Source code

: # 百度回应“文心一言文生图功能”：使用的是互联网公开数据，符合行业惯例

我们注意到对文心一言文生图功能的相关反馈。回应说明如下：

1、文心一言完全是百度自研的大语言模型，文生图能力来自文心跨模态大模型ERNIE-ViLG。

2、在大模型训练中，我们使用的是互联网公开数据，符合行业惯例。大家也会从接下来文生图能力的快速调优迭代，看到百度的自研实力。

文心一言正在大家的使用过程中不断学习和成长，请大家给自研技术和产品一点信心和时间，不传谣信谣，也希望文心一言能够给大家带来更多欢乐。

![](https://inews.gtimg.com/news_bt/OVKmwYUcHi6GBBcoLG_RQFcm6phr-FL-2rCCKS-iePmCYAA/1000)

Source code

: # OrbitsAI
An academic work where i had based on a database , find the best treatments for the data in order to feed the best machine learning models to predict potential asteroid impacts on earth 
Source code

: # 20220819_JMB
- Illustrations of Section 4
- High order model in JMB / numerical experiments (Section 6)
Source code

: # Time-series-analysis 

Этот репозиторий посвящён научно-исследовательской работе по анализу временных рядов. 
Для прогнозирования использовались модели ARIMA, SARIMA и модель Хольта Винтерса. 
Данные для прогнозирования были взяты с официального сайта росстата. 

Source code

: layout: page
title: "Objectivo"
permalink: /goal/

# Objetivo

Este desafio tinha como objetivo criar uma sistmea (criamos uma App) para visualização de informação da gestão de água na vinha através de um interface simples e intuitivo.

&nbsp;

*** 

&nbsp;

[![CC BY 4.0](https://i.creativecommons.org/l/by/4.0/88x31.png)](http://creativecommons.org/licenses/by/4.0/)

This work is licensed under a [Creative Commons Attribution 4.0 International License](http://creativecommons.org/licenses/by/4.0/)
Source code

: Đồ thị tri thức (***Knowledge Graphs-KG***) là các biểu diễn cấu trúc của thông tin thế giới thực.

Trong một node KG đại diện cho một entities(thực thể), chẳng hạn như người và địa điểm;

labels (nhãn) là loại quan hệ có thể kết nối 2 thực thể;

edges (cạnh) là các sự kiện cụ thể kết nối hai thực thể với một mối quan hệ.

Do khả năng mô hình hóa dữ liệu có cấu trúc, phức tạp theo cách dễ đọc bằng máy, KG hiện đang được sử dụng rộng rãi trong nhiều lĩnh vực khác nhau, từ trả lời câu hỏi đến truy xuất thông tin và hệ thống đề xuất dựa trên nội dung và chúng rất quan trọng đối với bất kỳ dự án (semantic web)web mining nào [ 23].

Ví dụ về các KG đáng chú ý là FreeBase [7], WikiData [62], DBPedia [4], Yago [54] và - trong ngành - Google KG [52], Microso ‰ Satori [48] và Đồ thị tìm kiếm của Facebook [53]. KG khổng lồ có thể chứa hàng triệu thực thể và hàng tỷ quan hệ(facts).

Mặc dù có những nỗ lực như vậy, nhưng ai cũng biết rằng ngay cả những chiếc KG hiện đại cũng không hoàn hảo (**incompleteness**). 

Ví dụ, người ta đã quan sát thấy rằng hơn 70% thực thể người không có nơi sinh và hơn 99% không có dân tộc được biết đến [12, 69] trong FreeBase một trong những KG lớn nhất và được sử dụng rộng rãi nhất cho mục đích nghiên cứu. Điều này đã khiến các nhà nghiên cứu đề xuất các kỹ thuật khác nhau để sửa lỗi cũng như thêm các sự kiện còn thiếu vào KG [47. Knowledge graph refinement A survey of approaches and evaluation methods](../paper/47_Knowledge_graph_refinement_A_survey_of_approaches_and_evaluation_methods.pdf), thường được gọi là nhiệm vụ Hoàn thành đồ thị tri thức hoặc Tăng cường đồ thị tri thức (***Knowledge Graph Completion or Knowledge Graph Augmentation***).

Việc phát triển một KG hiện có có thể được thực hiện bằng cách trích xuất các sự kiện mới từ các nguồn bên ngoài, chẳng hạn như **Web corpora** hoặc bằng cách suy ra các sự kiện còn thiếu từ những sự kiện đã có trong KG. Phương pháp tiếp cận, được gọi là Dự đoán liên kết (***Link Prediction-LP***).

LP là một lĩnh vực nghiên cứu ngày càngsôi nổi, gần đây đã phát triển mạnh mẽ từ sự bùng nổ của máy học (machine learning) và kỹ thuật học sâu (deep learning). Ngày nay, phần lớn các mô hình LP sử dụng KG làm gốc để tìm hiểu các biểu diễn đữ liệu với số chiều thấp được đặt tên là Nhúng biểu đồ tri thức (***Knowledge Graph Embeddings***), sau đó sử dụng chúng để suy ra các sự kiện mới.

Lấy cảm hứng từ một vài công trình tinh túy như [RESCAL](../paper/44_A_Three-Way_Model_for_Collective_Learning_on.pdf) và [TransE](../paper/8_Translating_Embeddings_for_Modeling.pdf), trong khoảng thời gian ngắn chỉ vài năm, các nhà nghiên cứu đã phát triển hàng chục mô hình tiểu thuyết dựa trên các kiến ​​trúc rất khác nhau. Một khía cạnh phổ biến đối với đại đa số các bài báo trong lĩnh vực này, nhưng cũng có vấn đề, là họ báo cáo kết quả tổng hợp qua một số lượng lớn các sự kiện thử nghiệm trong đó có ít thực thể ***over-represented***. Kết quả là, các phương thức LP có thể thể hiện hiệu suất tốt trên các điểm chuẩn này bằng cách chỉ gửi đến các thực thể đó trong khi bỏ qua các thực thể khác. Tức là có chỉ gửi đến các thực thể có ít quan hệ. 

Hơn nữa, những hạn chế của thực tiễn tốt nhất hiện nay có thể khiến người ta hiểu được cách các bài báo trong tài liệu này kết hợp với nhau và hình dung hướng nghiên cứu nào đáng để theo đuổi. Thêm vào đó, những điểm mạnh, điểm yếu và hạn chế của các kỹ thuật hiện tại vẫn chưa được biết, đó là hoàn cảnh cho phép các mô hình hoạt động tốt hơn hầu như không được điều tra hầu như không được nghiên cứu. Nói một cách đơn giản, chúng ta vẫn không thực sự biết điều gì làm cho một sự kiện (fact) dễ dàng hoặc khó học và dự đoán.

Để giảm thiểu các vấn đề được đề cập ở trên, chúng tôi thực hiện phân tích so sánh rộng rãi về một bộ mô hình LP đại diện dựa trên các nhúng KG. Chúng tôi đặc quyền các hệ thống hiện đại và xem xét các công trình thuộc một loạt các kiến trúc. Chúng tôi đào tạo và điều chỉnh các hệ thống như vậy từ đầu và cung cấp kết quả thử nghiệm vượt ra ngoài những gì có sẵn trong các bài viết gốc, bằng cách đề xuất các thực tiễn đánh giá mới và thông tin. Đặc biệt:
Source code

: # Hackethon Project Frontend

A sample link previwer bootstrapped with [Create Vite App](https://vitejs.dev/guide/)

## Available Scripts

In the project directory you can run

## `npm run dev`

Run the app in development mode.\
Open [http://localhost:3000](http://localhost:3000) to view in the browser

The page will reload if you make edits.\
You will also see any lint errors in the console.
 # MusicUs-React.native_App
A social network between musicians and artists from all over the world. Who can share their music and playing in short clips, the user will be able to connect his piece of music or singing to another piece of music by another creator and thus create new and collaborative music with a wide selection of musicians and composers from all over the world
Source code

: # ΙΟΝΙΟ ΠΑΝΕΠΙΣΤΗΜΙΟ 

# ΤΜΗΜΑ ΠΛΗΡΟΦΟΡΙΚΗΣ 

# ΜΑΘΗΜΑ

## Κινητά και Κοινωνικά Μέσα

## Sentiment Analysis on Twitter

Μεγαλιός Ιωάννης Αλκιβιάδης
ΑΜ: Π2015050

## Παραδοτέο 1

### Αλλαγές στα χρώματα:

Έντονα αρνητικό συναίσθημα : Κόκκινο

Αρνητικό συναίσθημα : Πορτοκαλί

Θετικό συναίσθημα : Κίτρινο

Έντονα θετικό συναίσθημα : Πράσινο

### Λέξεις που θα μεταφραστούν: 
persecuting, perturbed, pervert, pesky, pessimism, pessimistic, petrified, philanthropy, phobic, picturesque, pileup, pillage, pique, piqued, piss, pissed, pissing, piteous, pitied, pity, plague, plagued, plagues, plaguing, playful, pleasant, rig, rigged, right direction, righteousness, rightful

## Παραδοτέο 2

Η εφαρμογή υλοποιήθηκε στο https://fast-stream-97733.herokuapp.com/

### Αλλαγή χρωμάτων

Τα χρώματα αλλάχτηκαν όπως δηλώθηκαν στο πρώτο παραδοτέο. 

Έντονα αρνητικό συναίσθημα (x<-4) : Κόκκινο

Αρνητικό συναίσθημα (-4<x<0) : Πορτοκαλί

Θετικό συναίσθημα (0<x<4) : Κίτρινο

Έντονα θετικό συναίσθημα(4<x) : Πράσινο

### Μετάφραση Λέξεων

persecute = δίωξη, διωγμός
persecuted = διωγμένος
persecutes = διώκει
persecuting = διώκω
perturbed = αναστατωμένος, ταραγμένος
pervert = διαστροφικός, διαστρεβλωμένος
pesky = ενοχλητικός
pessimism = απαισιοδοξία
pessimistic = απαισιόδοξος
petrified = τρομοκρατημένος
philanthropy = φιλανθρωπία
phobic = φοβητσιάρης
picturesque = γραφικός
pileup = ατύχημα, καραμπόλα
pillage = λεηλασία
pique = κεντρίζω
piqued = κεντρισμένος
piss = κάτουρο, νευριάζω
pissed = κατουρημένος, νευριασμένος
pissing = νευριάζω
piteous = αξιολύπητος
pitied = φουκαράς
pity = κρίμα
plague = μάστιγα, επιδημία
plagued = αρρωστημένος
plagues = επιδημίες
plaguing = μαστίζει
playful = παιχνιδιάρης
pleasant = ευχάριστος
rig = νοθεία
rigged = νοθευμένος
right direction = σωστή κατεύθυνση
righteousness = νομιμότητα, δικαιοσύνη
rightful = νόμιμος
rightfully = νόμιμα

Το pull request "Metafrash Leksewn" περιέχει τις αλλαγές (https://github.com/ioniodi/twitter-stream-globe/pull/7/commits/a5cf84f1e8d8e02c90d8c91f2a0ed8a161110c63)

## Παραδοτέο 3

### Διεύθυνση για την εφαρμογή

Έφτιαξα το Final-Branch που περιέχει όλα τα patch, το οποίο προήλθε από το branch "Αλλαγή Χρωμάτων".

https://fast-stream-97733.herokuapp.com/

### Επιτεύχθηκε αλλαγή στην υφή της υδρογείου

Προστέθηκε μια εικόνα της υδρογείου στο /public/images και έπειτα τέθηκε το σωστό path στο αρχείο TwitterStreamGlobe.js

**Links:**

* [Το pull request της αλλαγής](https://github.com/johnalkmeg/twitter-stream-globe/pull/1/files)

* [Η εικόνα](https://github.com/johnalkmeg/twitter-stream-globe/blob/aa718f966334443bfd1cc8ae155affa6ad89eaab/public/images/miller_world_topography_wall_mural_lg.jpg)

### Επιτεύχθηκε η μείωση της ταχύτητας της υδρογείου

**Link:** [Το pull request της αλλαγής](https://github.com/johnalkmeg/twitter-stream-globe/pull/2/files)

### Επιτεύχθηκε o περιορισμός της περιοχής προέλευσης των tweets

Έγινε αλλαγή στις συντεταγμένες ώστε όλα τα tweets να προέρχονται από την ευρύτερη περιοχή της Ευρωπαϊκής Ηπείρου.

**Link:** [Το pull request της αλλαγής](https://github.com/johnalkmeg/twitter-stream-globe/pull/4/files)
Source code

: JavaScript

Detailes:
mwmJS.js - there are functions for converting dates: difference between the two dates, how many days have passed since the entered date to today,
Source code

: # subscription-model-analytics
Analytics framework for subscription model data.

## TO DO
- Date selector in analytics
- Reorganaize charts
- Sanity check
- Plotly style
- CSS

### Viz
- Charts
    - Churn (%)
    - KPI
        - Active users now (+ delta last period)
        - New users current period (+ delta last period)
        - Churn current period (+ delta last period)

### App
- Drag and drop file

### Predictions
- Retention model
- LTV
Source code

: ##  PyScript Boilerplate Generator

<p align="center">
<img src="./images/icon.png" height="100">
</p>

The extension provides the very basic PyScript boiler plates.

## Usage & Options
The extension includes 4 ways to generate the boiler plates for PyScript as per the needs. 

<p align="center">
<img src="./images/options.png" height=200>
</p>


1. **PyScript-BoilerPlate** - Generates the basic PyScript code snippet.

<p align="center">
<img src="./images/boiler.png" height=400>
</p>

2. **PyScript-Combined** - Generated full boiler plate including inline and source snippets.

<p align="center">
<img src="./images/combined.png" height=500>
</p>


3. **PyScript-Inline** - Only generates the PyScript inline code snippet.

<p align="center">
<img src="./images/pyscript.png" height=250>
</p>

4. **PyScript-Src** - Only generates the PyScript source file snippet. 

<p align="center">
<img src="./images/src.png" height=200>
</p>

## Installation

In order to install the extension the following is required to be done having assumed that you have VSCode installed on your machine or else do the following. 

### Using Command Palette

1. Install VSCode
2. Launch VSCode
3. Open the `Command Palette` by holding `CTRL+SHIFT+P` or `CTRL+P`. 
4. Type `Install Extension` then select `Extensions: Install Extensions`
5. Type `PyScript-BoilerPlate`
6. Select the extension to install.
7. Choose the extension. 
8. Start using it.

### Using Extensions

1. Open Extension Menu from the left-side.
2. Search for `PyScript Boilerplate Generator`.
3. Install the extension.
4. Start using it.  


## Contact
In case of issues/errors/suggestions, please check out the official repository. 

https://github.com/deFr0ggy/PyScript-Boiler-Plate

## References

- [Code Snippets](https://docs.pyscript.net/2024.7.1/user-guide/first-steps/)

*REQUIRED WORK*. Reproduce the lines above, beginning at the line with "我们注意到对文心一言文生图功能的相关反馈。回应说明如下：" and stopping after the line with "Trong một node", exactly as they are.

*EXERCISE OUTPUT*.
我们注意到对文心一言文生图功能的相关反馈。回应说明如下：

1、文心一言完全是百度自研的大语言模型，文生图能力来自文心跨模态大模型ERNIE-ViLG。

2、在大模型训练中，我们使用的是互联网公开数据，符合行业惯例。大家也会从接下来文生图能力的快速调优迭代，看到百度的自研实力。

文心一言正在大家的使用过程中不断学习和成长，请大家给自研技术和产品一点信心和时间，不传谣信谣，也希望文心一言能够给大家带来更多欢乐。

![](https://inews.gtimg.com/news_bt/OVKmwYUcHi6GBBcoLG_RQFcm6phr-FL-2rCCKS-iePmCYAA/1000)

Source code

: # OrbitsAI
An academic work where i had based on a database , find the best treatments for the data in order to feed the best machine learning models to predict potential asteroid impacts on earth 
Source code

: # 20220819_JMB
- Illustrations of Section 4
- High order model in JMB / numerical experiments (Section 6)
Source code

: # Time-series-analysis 

Этот репозиторий посвящён научно-исследовательской работе по анализу временных рядов. 
Для прогнозирования использовались модели ARIMA, SARIMA и модель Хольта Винтерса. 
Данные для прогнозирования были взяты с официального сайта росстата. 

Source code

: layout: page
title: "Objectivo"
permalink: /goal/

# Objetivo

Este desafio tinha como objetivo criar uma sistmea (criamos uma App) para visualização de informação da gestão de água na vinha através de um interface simples e intuitivo.

&nbsp;

*** 

&nbsp;

[![CC BY 4.0](https://i.creativecommons.org/l/by/4.0/88x31.png)](http://creativecommons.org/licenses/by/4.0/)

This work is licensed under a [Creative Commons Attribution 4.0 International License](http://creativecommons.org/licenses/by/4.0/)
Source code

: Đồ thị tri thức (***Knowledge Graphs-KG***) là các biểu diễn cấu trúc của thông tin thế giới thực.

Trong một node KG đại diện cho một entities(thực thể), chẳng hạn như người và địa điểm;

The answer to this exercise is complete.